On the whole I could handle the lessons fair well. After all I knew a lot of the grammar already. But when I came to translations, that was different. The vocabulary and grammar were completely different from that in the lessons. There were many English words that were not used the way they are in English. It was a question of “faux amis”. I know all languages borrow words, English certainly does, and it is not surprising that German borrows from English, since so many Germans know it.
Another problem is in translating a sentence just by itself out of context. I would prefer to take the whole webpage and translate all of it before submitting it. That way, the translator could understand what the page was about and maybe do some research on the subject matter, using Google perhaps, and go back and change earlier sentences as he gets to find out the meaning of the webpage. Having more than one person translate a page often results that they do not use the same tone and register or even translate a word in different ways.
I do like Duolingo, it has been a good experience. I would like to try a language that I have no knowledge previously. I realize that Duolingo is an Internet application. The idea is translate those languages that are prominent on the Web. Since I can read French and Italian they are not for me. Also I know something of Spanish, Russian, Mandarin and Japanese, I don’t want to do them. The only other languages that are new to me and might have some Web presence that I might want to learn are Finnish and Turkish. Finnish is one of the official languages of the EU and Turkish is important in Central Asia. Since I don’t know any of their vocabulary or grammar. learning one of them would be a good way to test out Duolingo’s methods. Is there any chance one of them will added to Duolingo’s list?

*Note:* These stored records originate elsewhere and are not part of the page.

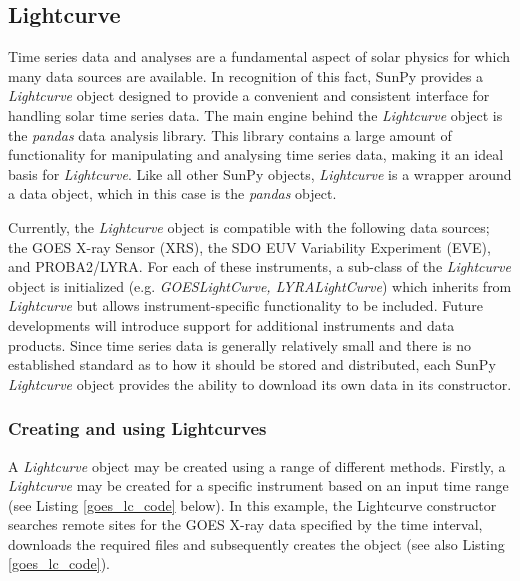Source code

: \subsection{Lightcurve}

Time series data and analyses are a fundamental aspect of solar physics for which many data sources are available. In recognition of this fact, SunPy provides a \textit{Lightcurve} object designed to provide a convenient and consistent interface for handling solar time series data. The main engine behind the \textit{Lightcurve} object is the \textit{pandas} data analysis library. This library contains a large amount of functionality for manipulating and analysing time series data, making it an ideal basis for \textit{Lightcurve}.  Like all other SunPy objects, \textit{Lightcurve} is a wrapper around a data object, which in this case is the \textit{pandas} object. 

Currently, the \textit{Lightcurve} object is compatible with the following data sources; the GOES X-ray Sensor (XRS), the SDO EUV Variability Experiment (EVE), and PROBA2/LYRA. For each of these instruments, a sub-class of the \textit{Lightcurve} object is initialized (e.g. \textit{GOESLightCurve, LYRALightCurve}) which inherits from \textit{Lightcurve} but allows instrument-specific functionality to be included. Future developments will introduce support for additional instruments and data products. 
Since time series data is generally relatively small and there is no established standard as to how it should be stored and distributed, each SunPy \textit{Lightcurve} object provides the ability to download its own data in its constructor.

\subsubsection{Creating and using Lightcurves}

A \textit{Lightcurve} object may be created using a range of different methods. 
Firstly, a \textit{Lightcurve} may be created for a specific instrument based 
on an input time range (see Listing \ref{goes_lc_code} below). In this example, 
the Lightcurve constructor searches remote sites for the GOES X-ray data 
specified by the time interval, downloads the required files and subsequently 
creates the object (see also Listing \ref{goes_lc_code}).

Meanwhile, I will continue with the translations and make a start on a novella by Thomas Mann. His novels are all rather long, therefore I want to be much more competent before I tackle them.
Interesting post. I'm curious. Have you taken a placement test since finishing Duolingo German? Is it a lot easier to pick up German now than it was before? i'm curious as to the level of comprehension one obtains from Duolingo lessons.
I've done about half (Spanish) and took an unofficial placement test and received Advanced for nouns and Intermediate for everything else.
It's a test that "places" you. I don't know how to explain it but here is an article that explains it pretty well. Although, it is about math, but they are still talking about placement tests.
You can take informal placement tests on the internet.
This is Transparent's test: http://www.transparent.com/learn-german/proficiency-test.html
There are also proficiency tests which test how proficient you are in the language like the one above.